On Tuesday, Google ended two and a half weeks of defending its search business against the Department of Justice’s monopoly claims, reportedly with a whimper.
During the DOJ’s cross-examination of Google’s final witness, Kevin Murphy, the economist got “upset” when the DOJ introduced a 2011 email from an ex-Google executive, Chris Barton, which suggested that Google’s default search agreements with wireless carriers, mobile device manufacturers, and browser partners had to be “exclusive,” Big Tech on Trial reported, or else they were worthless.
“Without the exclusivity, we are not getting anything,” Barton’s email said. “Without an exclusive search deal, a large carrier can and will ship alternatives to Google.”
Google had argued that these deals are not exclusive but are reasonable contracts that Google has competed fairly for and repeatedly won by making the best search engine available, Big Tech on Trial reported.
Murphy’s testimony was supposed to shore up this part of Google’s defense, but as Google’s defense wound down, the DOJ appeared intent to remind Judge Amit Mehta that evidence allegedly showed that these default deals were the key to maintaining Google’s alleged illegal monopolies in search and advertising. By the time the DOJ began their line of questioning, Murphy was likely already eager to get out of the hot seat.
Big Tech on Trial reporter Lee Hepner—who also serves as antitrust legal counsel for the nonprofit the American Economic Liberties Project—posted on X (formerly Twitter) to summarize Murphy’s testimony as arguing, “Google’s Search monopoly is good for you, consumer choice is ‘irrational,’ and privacy is bad quality.”
On the day prior, Murphy potentially bolstered the DOJ’s case by accidentally leaking a key figure that both Google and Apple had specifically requested remain confidential—confirming that Apple gets a 36 percent cut of search ad revenue from its Safari deal with Google.

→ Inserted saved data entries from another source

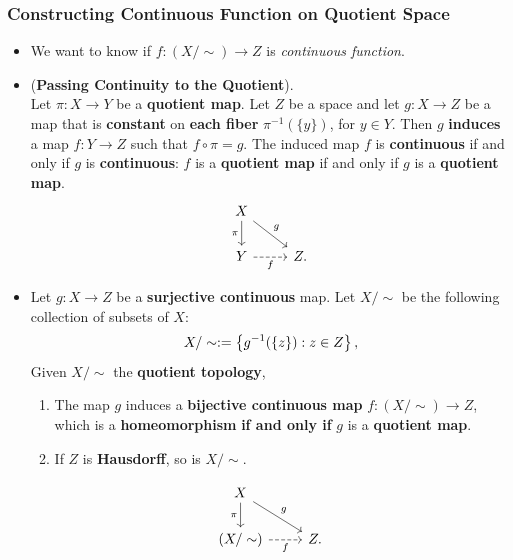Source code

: \documentclass[11pt]{article}
\begin{document}
\subsubsection{Constructing Continuous Function on Quotient Space}
\begin{itemize}
\item We want to know if $f: (X/\sim) \rightarrow Z$ is \emph{continuous function}. 

\item \begin{theorem}  (\textbf{Passing Continuity to the Quotient}). \citep{munkres2000topology}\\
Let $\pi: X \rightarrow Y$ be a \textbf{quotient map}. Let $Z$ be a space and let $g : X \rightarrow Z$ be a map that is \textbf{constant} on \textbf{each fiber}  $\pi^{-1}(\{y\})$, for $y \in Y$. Then $g$ \textbf{induces} a map $f: Y \rightarrow Z$ such that $f \circ \pi = g$. The induced map $f$ is \textbf{continuous} if and only
if $g$ is \textbf{continuous}: $f$ is a \textbf{quotient map} if and only if $g$ is a \textbf{quotient map}.
\[
  \begin{tikzcd}
     X  \arrow[swap]{d}{\pi} \arrow[dr, "g"]  & \\
     Y   \arrow[r, swap, dashed,  "f"]  & Z.
  \end{tikzcd}
\] 
\end{theorem}

\item \begin{corollary}
Let $g : X \rightarrow Z$ be a \textbf{surjective continuous} map. Let $X/\sim$ be the following collection of subsets of $X$:
\begin{align*}
X/\sim := \left\{g^{-1}(\{z\}): z \in Z \right\},
\end{align*}
Given $X/\sim$ the \textbf{quotient topology},
\begin{enumerate}
\item The map $g$ induces a \textbf{bijective continuous map} $f : (X/\sim) \rightarrow Z$, which is a \textbf{homeomorphism} \textbf{if and only if} $g$ is a \textbf{quotient map}.
\item If $Z$ is \textbf{Hausdorff}, so is $X/\sim$.
\end{enumerate}
\[
  \begin{tikzcd}
     X  \arrow[swap]{d}{\pi} \arrow[dr, "g"]  & \\
     (X/\sim)   \arrow[r, swap, dashed,  "f"]  & Z.
  \end{tikzcd}
\] 
\end{corollary}


\end{itemize}
\end{document}
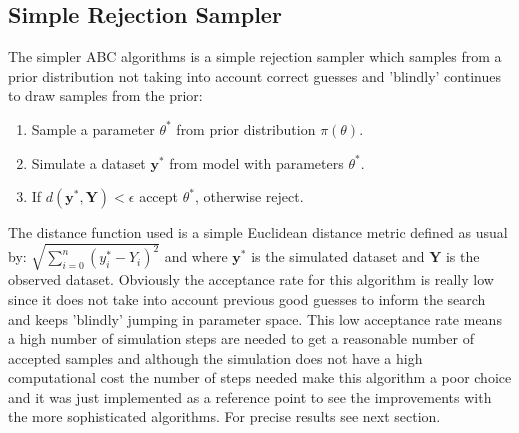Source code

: \documentclass[12pt,a4paper,titlepage]{article}
\begin{document}
\subsection{Simple Rejection Sampler}
The simpler ABC algorithms is a simple rejection sampler\cite{pritchard1999population} which samples from a prior distribution not taking into account correct guesses and 'blindly' continues to draw samples from the prior:
\begin{enumerate}[noitemsep]
\item{Sample a parameter $\theta ^*$ from prior distribution $\pi(\theta)$.}
\item{Simulate a dataset $\mathbf{y}^*$  from model with parameters $\theta ^*$.}
\item{If $d(\mathbf{y}^*, \mathbf{Y}) < \epsilon$ accept $\theta^*$, otherwise reject.}
\end{enumerate}
The distance function used is a simple Euclidean distance metric defined as usual by: $\sqrt{\sum_{i=0}^{n} (y^*_{i} - Y_{i})^2}$ and where $\mathbf{y}^*$ is the simulated dataset and $\mathbf{Y}$ is the observed dataset. Obviously the acceptance rate for this algorithm is really low since it does not take into account previous good guesses to inform the search and keeps 'blindly' jumping in parameter space. This low acceptance rate means a high number of simulation steps are needed to get a reasonable number of accepted samples and although the simulation does not have a high computational cost the number of steps needed make this algorithm a poor choice and it was just implemented as a reference point to see the improvements with the more sophisticated algorithms. For precise results see next section.
\end{document}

Google seemingly sought to redact this information from Murphy’s trial transcript, but Mehta “ruled against redacting transcripts of inadvertently disclosed information (presumably the 36 percent Google-Apple revenue share figure) finding a lack of competitive harm,” Big Tech on Trial reported. Meanwhile, Google CEO Sundar Pichai, during Google’s other monopoly trial, confirmed on Tuesday that the 36 percent figure that Murphy shared was accurate, Bloomberg reported.
Although it’s still unclear exactly how much money Apple gets from its default deal with Google, it’s obvious that the default placements in Safari are extremely valuable to Google. Experts estimated that with such significant revenue-sharing, the Safari deal is potentially worth tens of billions of dollars to Apple, on top of the $18 billion that Google pays annually just to keep the deal in place.
In the coming days, the DOJ will present its rebuttal to Google’s arguments.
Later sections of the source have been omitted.